The poor growing season is definitely impacting our grocery budget, as I'm having to buy veggies and fruits that in other years we'd be eating out of the yard by now. But it's not the financial burden that occupies my thoughts. What's interesting to me is how my mindset has completely altered. I watch the weather reports now with the eye of a grower, and when I hear about hot weather coming I'm happy, even though I hate heat (dry Oregon heat notwithstanding). I track the sunlight and note where it falls in the yard each day. My hatred for the non-native hemlock on my neighbor's property grows, as it continually shades out parts of my yard that were formerly sunny. My thoughts are constantly wandering out to my garden, as I take breaks from my symphony work.

I'm just a nice Jewish girl who grew up in Los Angeles. I never gave any thought to weather or rainfall or soil temps. I mean, there is no weather to speak of in LA; it's always 72 and hazy. I was an urban kid in most senses, although I loved being outside and felt an affinity for forests and oceans from the time I could walk.

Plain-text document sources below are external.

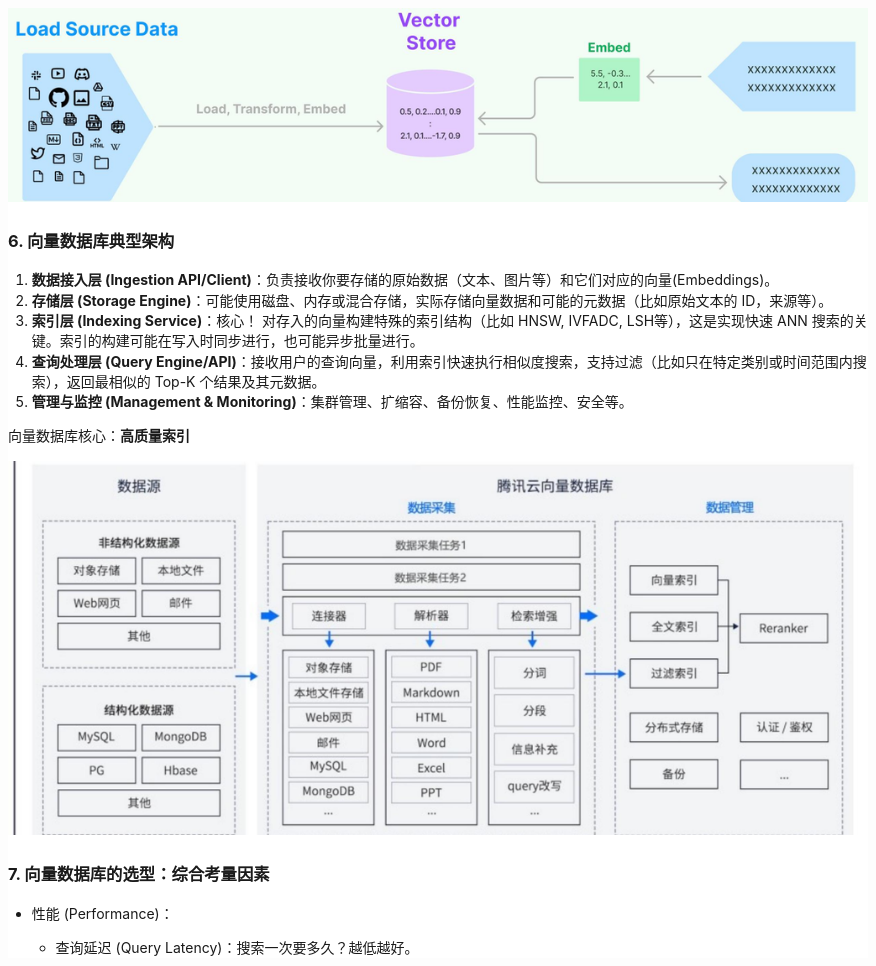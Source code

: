 ![](.assets/6189140d554817a155fb855dd1de00acdb95e91fdcb8d7d67fec1f6c2f4d6061.jpg)



### 6. 向量数据库典型架构

1. **数据接⼊层 (Ingestion API/Client)**：负责接收你要存储的原始数据（⽂本、图⽚等）和它们对应的向量(Embeddings)。
2. **存储层 (Storage Engine)**：可能使⽤磁盘、内存或混合存储，实际存储向量数据和可能的元数据（⽐如原始⽂本的 ID，来源等）。
3. **索引层 (Indexing Service)**：核⼼！ 对存⼊的向量构建特殊的索引结构（⽐如 HNSW, IVFADC, LSH等），这是实现快速 ANN 搜索的关键。索引的构建可能在写⼊时同步进⾏，也可能异步批量进⾏。
4. **查询处理层 (Query Engine/API)**：接收⽤户的查询向量，利⽤索引快速执⾏相似度搜索，⽀持过滤（⽐如只在特定类别或时间范围内搜索），返回最相似的 Top-K 个结果及其元数据。
5. **管理与监控 (Management & Monitoring)**：集群管理、扩缩容、备份恢复、性能监控、安全等。

向量数据库核心：**高质量索引**

![](.assets/13e42dc9e3faad777520454dd2a6f460317bf7b56eb2468805f55b25a20fd7f1.jpg)

### 7. 向量数据库的选型：综合考量因素

- 性能 (Performance)：

  - 查询延迟 (Query Latency)：搜索一次要多久？越低越好。
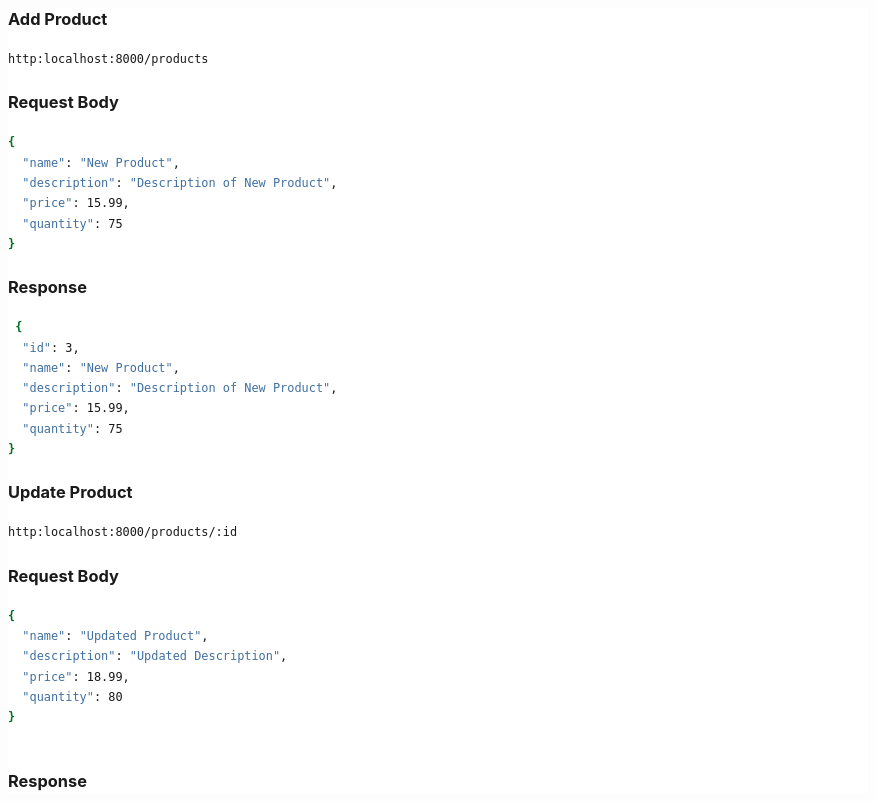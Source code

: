 ### Add Product

```bash
http:localhost:8000/products

```
### Request Body

```bash
{
  "name": "New Product",
  "description": "Description of New Product",
  "price": 15.99,
  "quantity": 75
}


```

### Response

```bash
 {
  "id": 3,
  "name": "New Product",
  "description": "Description of New Product",
  "price": 15.99,
  "quantity": 75
}


```
### Update Product

```bash
http:localhost:8000/products/:id

```
### Request Body

```bash
{
  "name": "Updated Product",
  "description": "Updated Description",
  "price": 18.99,
  "quantity": 80
}



```

### Response
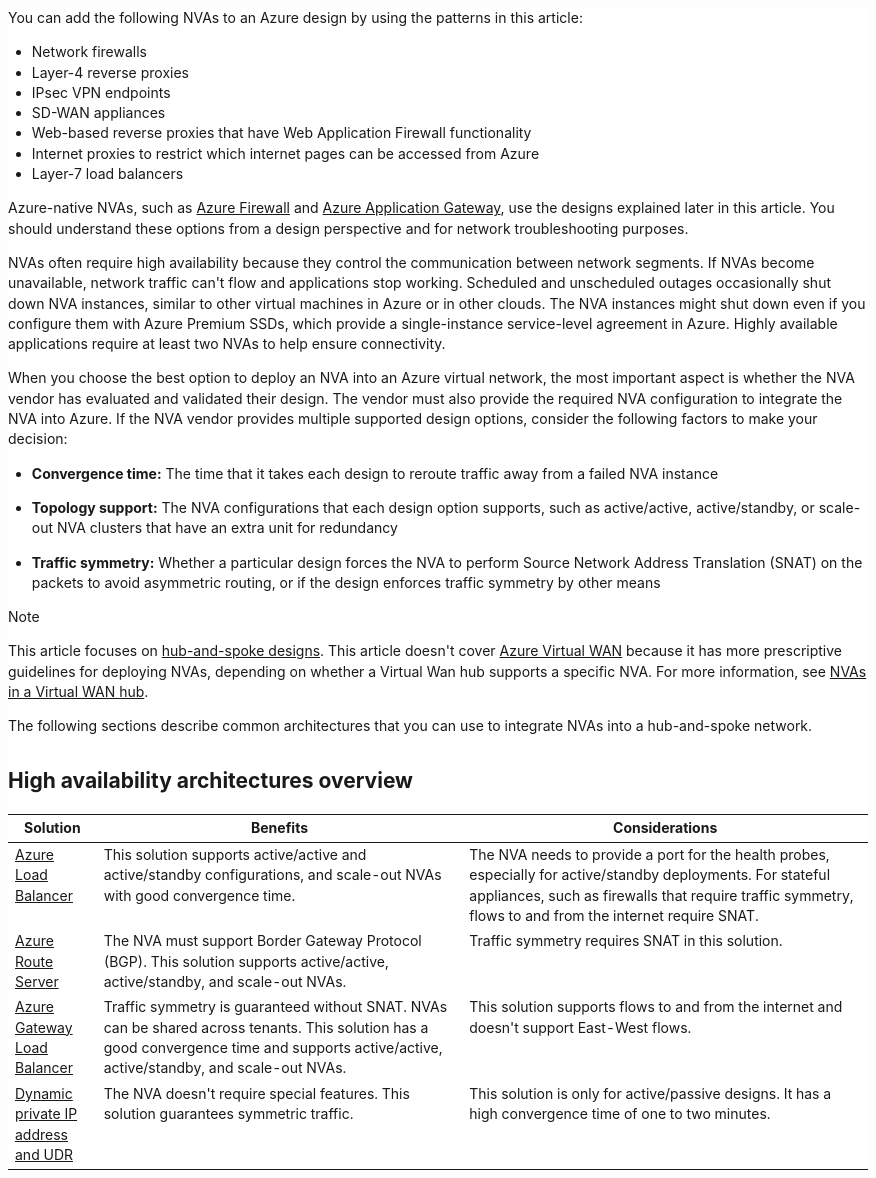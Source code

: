 You can add the following NVAs to an Azure design by using the patterns in this article:

- Network firewalls
- Layer-4 reverse proxies
- IPsec VPN endpoints
- SD-WAN appliances
- Web-based reverse proxies that have Web Application Firewall functionality
- Internet proxies to restrict which internet pages can be accessed from Azure
- Layer-7 load balancers

Azure-native NVAs, such as [Azure Firewall][azfw] and [Azure Application Gateway][appgw], use the designs explained later in this article. You should understand these options from a design perspective and for network troubleshooting purposes.

NVAs often require high availability because they control the communication between network segments. If NVAs become unavailable, network traffic can't flow and applications stop working. Scheduled and unscheduled outages occasionally shut down NVA instances, similar to other virtual machines in Azure or in other clouds. The NVA instances might shut down even if you configure them with Azure Premium SSDs, which provide a single-instance service-level agreement in Azure. Highly available applications require at least two NVAs to help ensure connectivity.

When you choose the best option to deploy an NVA into an Azure virtual network, the most important aspect is whether the NVA vendor has evaluated and validated their design. The vendor must also provide the required NVA configuration to integrate the NVA into Azure. If the NVA vendor provides multiple supported design options, consider the following factors to make your decision:

- **Convergence time:** The time that it takes each design to reroute traffic away from a failed NVA instance

- **Topology support:** The NVA configurations that each design option supports, such as active/active, active/standby, or scale-out NVA clusters that have an extra unit for redundancy
- **Traffic symmetry:** Whether a particular design forces the NVA to perform Source Network Address Translation (SNAT) on the packets to avoid asymmetric routing, or if the design enforces traffic symmetry by other means

>[!NOTE]
> This article focuses on [hub-and-spoke designs][caf_hns]. This article doesn't cover [Azure Virtual WAN][vwan] because it has more prescriptive guidelines for deploying NVAs, depending on whether a Virtual Wan hub supports a specific NVA. For more information, see [NVAs in a Virtual WAN hub][vwan_nva].

The following sections describe common architectures that you can use to integrate NVAs into a hub-and-spoke network.

## High availability architectures overview

| Solution | Benefits | Considerations |
| --- | --- | --- |
| [Azure Load Balancer](#load-balancer) | This solution supports active/active and active/standby configurations, and scale-out NVAs with good convergence time. | The NVA needs to provide a port for the health probes, especially for active/standby deployments. For stateful appliances, such as firewalls that require traffic symmetry, flows to and from the internet require SNAT. |
| [Azure Route Server](#route-server) | The NVA must support Border Gateway Protocol (BGP). This solution supports active/active, active/standby, and scale-out NVAs. | Traffic symmetry requires SNAT in this solution. |
| [Azure Gateway Load Balancer](#gateway-load-balancer) | Traffic symmetry is guaranteed without SNAT. NVAs can be shared across tenants. This solution has a good convergence time and supports active/active, active/standby, and scale-out NVAs. | This solution supports flows to and from the internet and doesn't support East-West flows. |
| [Dynamic private IP address and UDR](#dynamic-public-ip-address-and-udr-management) | The NVA doesn't require special features. This solution guarantees symmetric traffic. | This solution is only for active/passive designs. It has a high convergence time of one to two minutes. |


[udr]: /azure/virtual-network/virtual-networks-udr-overview
[azfw]: /azure/firewall/overview
[appgw]: /azure/application-gateway/overview
[ars]: /azure/route-server/overview
[gwlb]: /azure/load-balancer/gateway-overview
[alb]: /azure/load-balancer/load-balancer-overview
[vwan]: /azure/virtual-wan/virtual-wan-about
[vwan_nva]: /azure/virtual-wan/about-nva-hub
[alb_probes]: /azure/load-balancer/load-balancer-custom-probe-overview
[alb_haports]: /azure/load-balancer/load-balancer-ha-ports-overview
[caf_dmz]: /azure/cloud-adoption-framework/decision-guides/software-defined-network/cloud-dmz
[caf_perimeter]: /azure/cloud-adoption-framework/ready/azure-best-practices/perimeter-networks
[caf_hns]: /azure/cloud-adoption-framework/ready/azure-best-practices/hub-spoke-network-topology
[secure_hybrid]: /azure/architecture/reference-architectures/dmz/secure-vnet-dmz
[azfw_appgw]: /azure/architecture/example-scenario/gateway/firewall-application-gateway
[visio-download]: https://arch-center.azureedge.net/deploy-highly-available-nva-diagrams.vsdx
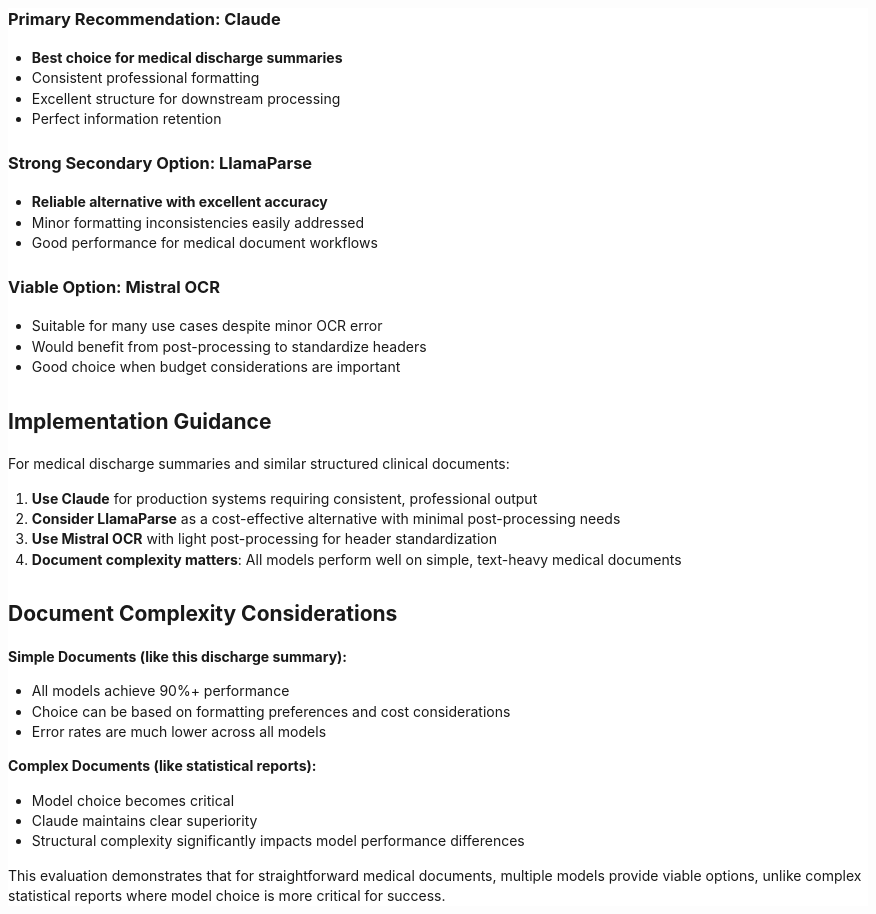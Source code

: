 ### **Primary Recommendation: Claude**

- **Best choice for medical discharge summaries**
- Consistent professional formatting
- Excellent structure for downstream processing
- Perfect information retention

### **Strong Secondary Option: LlamaParse**

- **Reliable alternative with excellent accuracy**
- Minor formatting inconsistencies easily addressed
- Good performance for medical document workflows

### **Viable Option: Mistral OCR**

- Suitable for many use cases despite minor OCR error
- Would benefit from post-processing to standardize headers
- Good choice when budget considerations are important

## Implementation Guidance

For medical discharge summaries and similar structured clinical documents:

1. **Use Claude** for production systems requiring consistent, professional output
2. **Consider LlamaParse** as a cost-effective alternative with minimal post-processing needs
3. **Use Mistral OCR** with light post-processing for header standardization
4. **Document complexity matters**: All models perform well on simple, text-heavy medical documents

## Document Complexity Considerations

**Simple Documents (like this discharge summary):**

- All models achieve 90%+ performance
- Choice can be based on formatting preferences and cost considerations
- Error rates are much lower across all models

**Complex Documents (like statistical reports):**

- Model choice becomes critical
- Claude maintains clear superiority
- Structural complexity significantly impacts model performance differences

This evaluation demonstrates that for straightforward medical documents, multiple models provide viable options, unlike complex statistical reports where model choice is more critical for success.
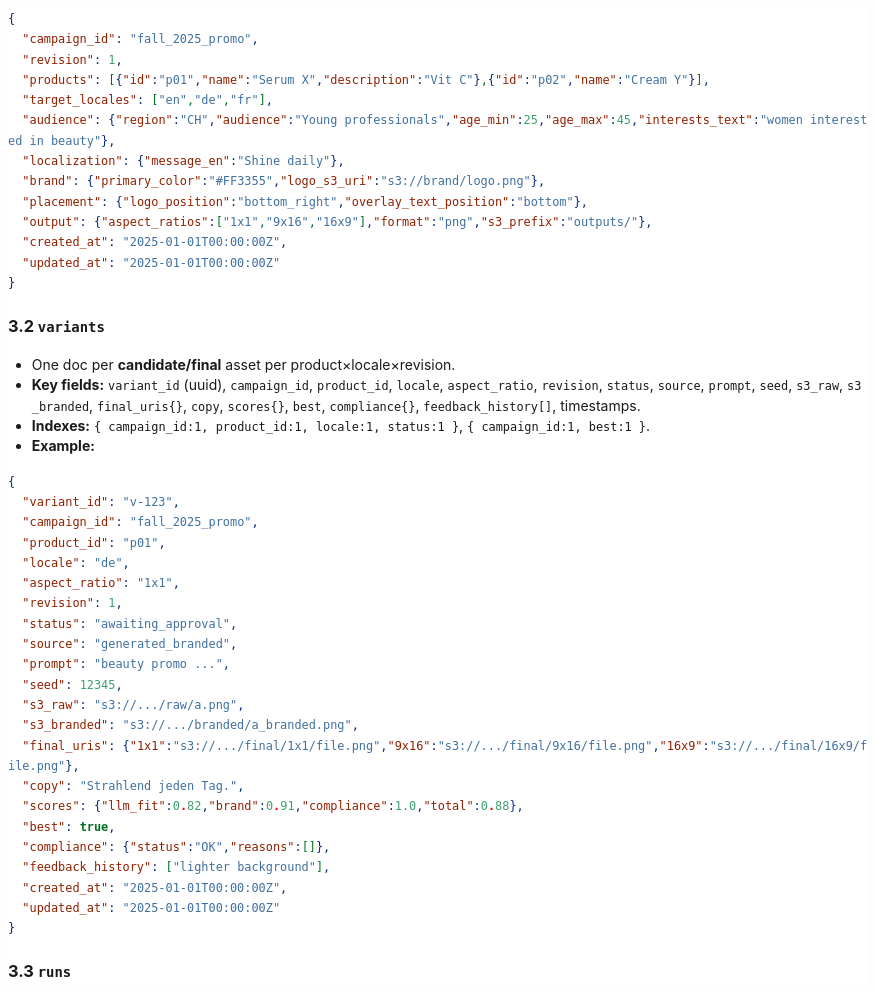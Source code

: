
 ```json
{
  "campaign_id": "fall_2025_promo",
  "revision": 1,
  "products": [{"id":"p01","name":"Serum X","description":"Vit C"},{"id":"p02","name":"Cream Y"}],
  "target_locales": ["en","de","fr"],
  "audience": {"region":"CH","audience":"Young professionals","age_min":25,"age_max":45,"interests_text":"women interested in beauty"},
  "localization": {"message_en":"Shine daily"},
  "brand": {"primary_color":"#FF3355","logo_s3_uri":"s3://brand/logo.png"},
  "placement": {"logo_position":"bottom_right","overlay_text_position":"bottom"},
  "output": {"aspect_ratios":["1x1","9x16","16x9"],"format":"png","s3_prefix":"outputs/"},
  "created_at": "2025-01-01T00:00:00Z",
  "updated_at": "2025-01-01T00:00:00Z"
}
```

### 3.2 `variants`

* One doc per **candidate/final** asset per product×locale×revision.
* **Key fields:** `variant_id` (uuid), `campaign_id`, `product_id`, `locale`, `aspect_ratio`, `revision`, `status`, `source`, `prompt`, `seed`, `s3_raw`, `s3_branded`, `final_uris{}`, `copy`, `scores{}`, `best`, `compliance{}`, `feedback_history[]`, timestamps.
* **Indexes:** `{ campaign_id:1, product_id:1, locale:1, status:1 }`, `{ campaign_id:1, best:1 }`.
* **Example:**

```json
{
  "variant_id": "v-123",
  "campaign_id": "fall_2025_promo",
  "product_id": "p01",
  "locale": "de",
  "aspect_ratio": "1x1",
  "revision": 1,
  "status": "awaiting_approval",
  "source": "generated_branded",
  "prompt": "beauty promo ...",
  "seed": 12345,
  "s3_raw": "s3://.../raw/a.png",
  "s3_branded": "s3://.../branded/a_branded.png",
  "final_uris": {"1x1":"s3://.../final/1x1/file.png","9x16":"s3://.../final/9x16/file.png","16x9":"s3://.../final/16x9/file.png"},
  "copy": "Strahlend jeden Tag.",
  "scores": {"llm_fit":0.82,"brand":0.91,"compliance":1.0,"total":0.88},
  "best": true,
  "compliance": {"status":"OK","reasons":[]},
  "feedback_history": ["lighter background"],
  "created_at": "2025-01-01T00:00:00Z",
  "updated_at": "2025-01-01T00:00:00Z"
}
```

### 3.3 `runs`
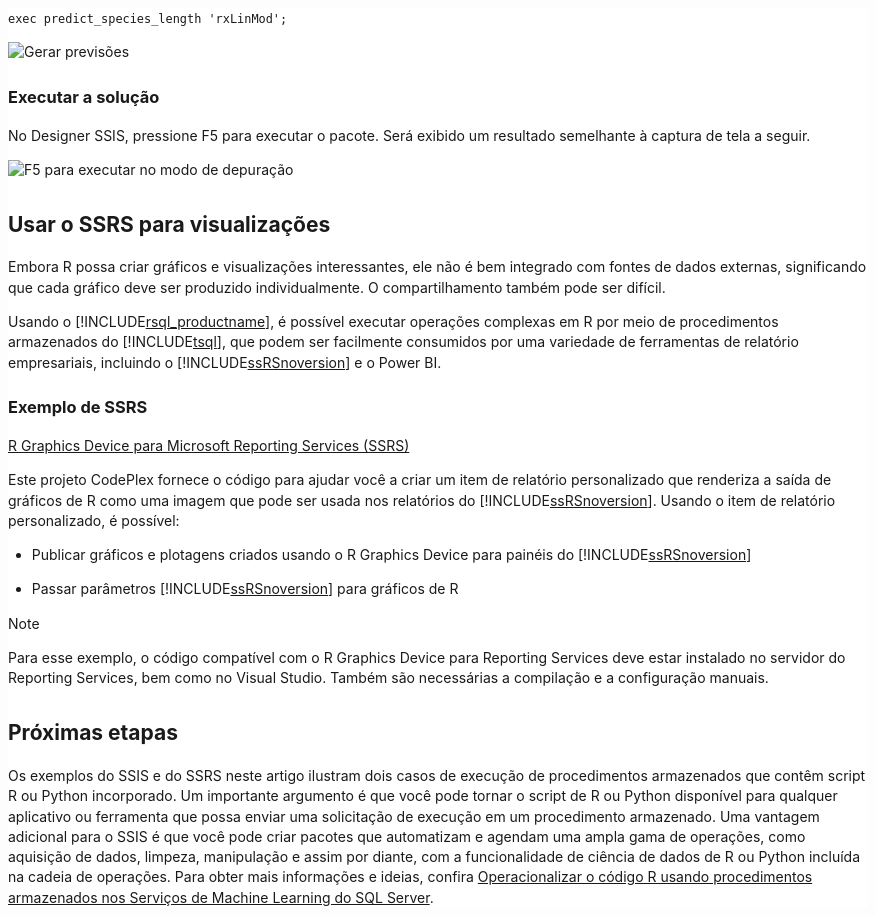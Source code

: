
 ```T-SQL
exec predict_species_length 'rxLinMod';
```

![Gerar previsões](../media/create-workflows-using-r-in-sql-server/ssis-exec-predictions.png "Gerar previsões")

### <a name="run-the-solution"></a>Executar a solução

No Designer SSIS, pressione F5 para executar o pacote. Será exibido um resultado semelhante à captura de tela a seguir.

![F5 para executar no modo de depuração](../media/create-workflows-using-r-in-sql-server/ssis-exec-F5-run.png "F5 para executar no modo de depuração")

<a name="bkmk_ssrs"></a> 

## <a name="use-ssrs-for-visualizations"></a>Usar o SSRS para visualizações

Embora R possa criar gráficos e visualizações interessantes, ele não é bem integrado com fontes de dados externas, significando que cada gráfico deve ser produzido individualmente. O compartilhamento também pode ser difícil.

Usando o [!INCLUDE[rsql_productname](../../includes/rsql-productname-md.md)], é possível executar operações complexas em R por meio de procedimentos armazenados do [!INCLUDE[tsql](../../includes/tsql-md.md)], que podem ser facilmente consumidos por uma variedade de ferramentas de relatório empresariais, incluindo o [!INCLUDE[ssRSnoversion](../../includes/ssrsnoversion-md.md)] e o Power BI.

### <a name="ssrs-example"></a>Exemplo de SSRS

[R Graphics Device para Microsoft Reporting Services (SSRS)](https://rgraphicsdevice.codeplex.com/)

Este projeto CodePlex fornece o código para ajudar você a criar um item de relatório personalizado que renderiza a saída de gráficos de R como uma imagem que pode ser usada nos relatórios do [!INCLUDE[ssRSnoversion](../../includes/ssrsnoversion-md.md)].  Usando o item de relatório personalizado, é possível:

+ Publicar gráficos e plotagens criados usando o R Graphics Device para painéis do [!INCLUDE[ssRSnoversion](../../includes/ssrsnoversion-md.md)]

+ Passar parâmetros [!INCLUDE[ssRSnoversion](../../includes/ssrsnoversion-md.md)] para gráficos de R

> [!NOTE]
> Para esse exemplo, o código compatível com o R Graphics Device para Reporting Services deve estar instalado no servidor do Reporting Services, bem como no Visual Studio. Também são necessárias a compilação e a configuração manuais.

## <a name="next-steps"></a>Próximas etapas

Os exemplos do SSIS e do SSRS neste artigo ilustram dois casos de execução de procedimentos armazenados que contêm script R ou Python incorporado. Um importante argumento é que você pode tornar o script de R ou Python disponível para qualquer aplicativo ou ferramenta que possa enviar uma solicitação de execução em um procedimento armazenado. Uma vantagem adicional para o SSIS é que você pode criar pacotes que automatizam e agendam uma ampla gama de operações, como aquisição de dados, limpeza, manipulação e assim por diante, com a funcionalidade de ciência de dados de R ou Python incluída na cadeia de operações. Para obter mais informações e ideias, confira [Operacionalizar o código R usando procedimentos armazenados nos Serviços de Machine Learning do SQL Server](operationalizing-your-r-code.md).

Now, although I continue to live in a city, I've become much more attuned to the vagaries of growing. My thoughts and mindset are that of a food producer, of someone whose fortunes are, albeit in a small personal way, tied to the land and the seasonal cycles. I like the change, and I love how growing food has given me a personal stake in, and attachment to, the patch of dirt in the city in the state on the planet I call home.